Segment Open

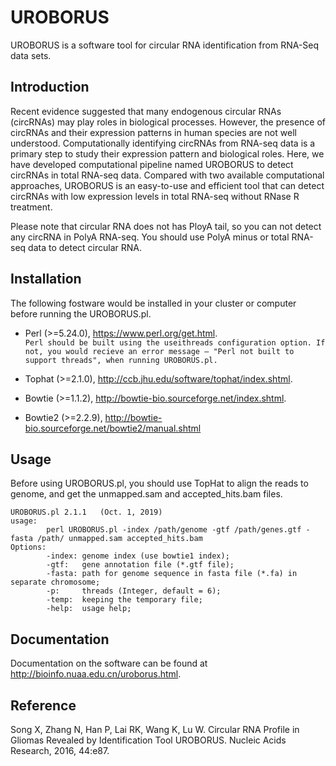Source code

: # UROBORUS

UROBORUS is a software tool for circular RNA identification from RNA-Seq data sets.

## Introduction

Recent evidence suggested that many endogenous circular RNAs (circRNAs) may play roles in biological processes. However, the presence of circRNAs and their expression patterns in human species are not well understood. Computationally identifying circRNAs from RNA-seq data is a primary step to study their expression pattern and biological roles. Here, we have developed computational pipeline named UROBORUS to detect circRNAs in total RNA-seq data. Compared with two available computational approaches, UROBORUS is an easy-to-use and efficient tool that can detect circRNAs with low expression levels in total RNA-seq without RNase R treatment. 

Please note that circular RNA does not has PloyA tail, so you can not detect any circRNA in PolyA RNA-seq. You should use PolyA minus or total RNA-seq data to detect circular RNA.

## Installation

The following fostware would be installed in your cluster or computer before running the UROBORUS.pl.

*  Perl (>=5.24.0), https://www.perl.org/get.html.   
    `Perl should be built using the useithreads configuration option. If not, you would recieve an error message – "Perl not built to support threads", when running UROBORUS.pl.`
    
*  Tophat (>=2.1.0), http://ccb.jhu.edu/software/tophat/index.shtml.

*  Bowtie (>=1.1.2), http://bowtie-bio.sourceforge.net/index.shtml.

*  Bowtie2 (>=2.2.9), http://bowtie-bio.sourceforge.net/bowtie2/manual.shtml

## Usage

Before using UROBORUS.pl, you should use TopHat to align the reads to genome, and get the unmapped.sam and accepted_hits.bam files.

    UROBORUS.pl 2.1.1   (Oct. 1, 2019)
    usage:
            perl UROBORUS.pl -index /path/genome -gtf /path/genes.gtf -fasta /path/ unmapped.sam accepted_hits.bam
    Options:
            -index:	genome index (use bowtie1 index);
            -gtf:	gene annotation file (*.gtf file);
            -fasta:	path for genome sequence in fasta file (*.fa) in separate chromosome;
            -p:	    threads (Integer, default = 6);
            -temp:	keeping the temporary file;
            -help:	usage help;

## Documentation

Documentation on the software can be found at http://bioinfo.nuaa.edu.cn/uroborus.html.

## Reference

Song X, Zhang N, Han P, Lai RK, Wang K, Lu W. Circular RNA Profile in Gliomas Revealed by Identification Tool UROBORUS. Nucleic Acids Research, 2016, 44:e87.
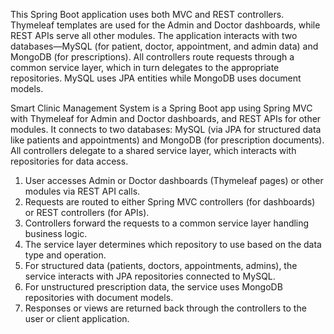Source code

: This Spring Boot application uses both MVC and REST controllers. Thymeleaf templates are used for the Admin and Doctor dashboards, while REST APIs serve all other modules. The application interacts with two databases—MySQL (for patient, doctor, appointment, and admin data) and MongoDB (for prescriptions). All controllers route requests through a common service layer, which in turn delegates to the appropriate repositories. MySQL uses JPA entities while MongoDB uses document models.

Smart Clinic Management System is a Spring Boot app using Spring MVC with Thymeleaf for Admin and Doctor dashboards, and REST APIs for other modules. It connects to two databases: MySQL (via JPA for structured data like patients and appointments) and MongoDB (for prescription documents). All controllers delegate to a shared service layer, which interacts with repositories for data access.


1. User accesses Admin or Doctor dashboards (Thymeleaf pages) or other modules via REST API calls.  
2. Requests are routed to either Spring MVC controllers (for dashboards) or REST controllers (for APIs).  
3. Controllers forward the requests to a common service layer handling business logic.  
4. The service layer determines which repository to use based on the data type and operation.  
5. For structured data (patients, doctors, appointments, admins), the service interacts with JPA repositories connected to MySQL.  
6. For unstructured prescription data, the service uses MongoDB repositories with document models.  
7. Responses or views are returned back through the controllers to the user or client application.

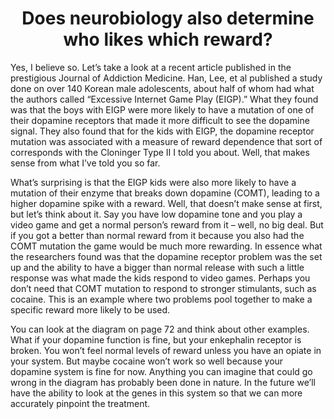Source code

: <h1><center>Does neurobiology also determine who likes which reward?</center></h1>

Yes, I believe so. Let’s take a look at a recent article published in the prestigious Journal of Addiction Medicine. Han, Lee, et al published a study  done on over 140 Korean male adolescents, about half of whom had what the authors called “Excessive Internet Game Play (EIGP).” What they found was that the boys with EIGP were more likely to have a mutation of one of their dopamine receptors that made it more difficult to see the dopamine signal. They also found that for the kids with EIGP, the dopamine receptor mutation was associated with a measure of reward dependence that sort of corresponds with the Cloninger Type II I told you about. Well, that makes sense from what I’ve told you so far.

What’s surprising is that the EIGP kids were also more likely to have a mutation of their enzyme that breaks down dopamine (COMT), leading to a higher dopamine spike with a reward. Well, that doesn’t make sense at first, but let’s think about it. Say you have low dopamine tone and you play a video game and get a normal person’s reward from it – well, no big deal. But if you got a better than normal reward from it because you also had the COMT mutation the game would be much more rewarding. In essence what the researchers found was that the dopamine receptor problem was the set up and the ability to have a bigger than normal release with such a little response was what made the kids respond to video games. Perhaps you don’t need that COMT mutation to respond to stronger stimulants, such as cocaine. This is an example where two problems pool together to make a specific reward more likely to be used.

You can look at the diagram on page 72 and think about other examples. What if your dopamine function is fine, but your enkephalin receptor is broken. You won’t feel normal levels of reward unless you have an opiate in your system. But maybe cocaine won’t work so well because your dopamine system is fine for now. Anything you can imagine that could go wrong in the diagram has probably been done in nature. In the future we’ll have the ability to look at the genes in this system so that we can more accurately pinpoint the treatment.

Segment Closed

◆ Exercise goal ◆
Counting only the lines that include "dashboards", state how many there are in the entries, and nothing else.

◆ Exercise response ◆
4